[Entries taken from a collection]
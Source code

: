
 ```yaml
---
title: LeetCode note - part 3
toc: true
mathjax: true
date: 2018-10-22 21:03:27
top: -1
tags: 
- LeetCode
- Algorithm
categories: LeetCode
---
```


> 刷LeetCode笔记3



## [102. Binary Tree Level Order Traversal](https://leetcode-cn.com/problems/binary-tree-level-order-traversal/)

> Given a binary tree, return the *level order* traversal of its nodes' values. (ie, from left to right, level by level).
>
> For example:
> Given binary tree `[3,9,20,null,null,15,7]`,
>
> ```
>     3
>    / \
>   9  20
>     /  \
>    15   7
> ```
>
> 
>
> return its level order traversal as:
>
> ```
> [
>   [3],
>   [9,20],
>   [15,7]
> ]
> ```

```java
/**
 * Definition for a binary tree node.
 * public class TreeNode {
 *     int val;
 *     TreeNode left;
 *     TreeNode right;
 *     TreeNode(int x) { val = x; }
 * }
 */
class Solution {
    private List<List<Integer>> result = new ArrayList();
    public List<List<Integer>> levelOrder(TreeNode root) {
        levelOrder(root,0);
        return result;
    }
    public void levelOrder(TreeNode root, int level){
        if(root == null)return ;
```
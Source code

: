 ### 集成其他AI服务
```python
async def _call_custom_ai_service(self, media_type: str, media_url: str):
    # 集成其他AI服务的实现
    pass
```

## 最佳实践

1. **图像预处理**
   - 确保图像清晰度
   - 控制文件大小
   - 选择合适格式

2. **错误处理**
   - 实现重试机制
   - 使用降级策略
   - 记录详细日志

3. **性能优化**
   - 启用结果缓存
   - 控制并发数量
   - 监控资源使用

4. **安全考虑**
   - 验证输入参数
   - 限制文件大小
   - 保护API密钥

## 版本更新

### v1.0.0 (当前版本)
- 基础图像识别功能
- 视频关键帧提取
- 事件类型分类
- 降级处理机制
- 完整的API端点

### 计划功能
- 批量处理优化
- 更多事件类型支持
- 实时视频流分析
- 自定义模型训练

◆ **WHAT YOU ARE ASKED TO DO**
Would you give the number of lines above that hold "traversal"? Only the number is needed.

◆ **WRITTEN ANSWER**
3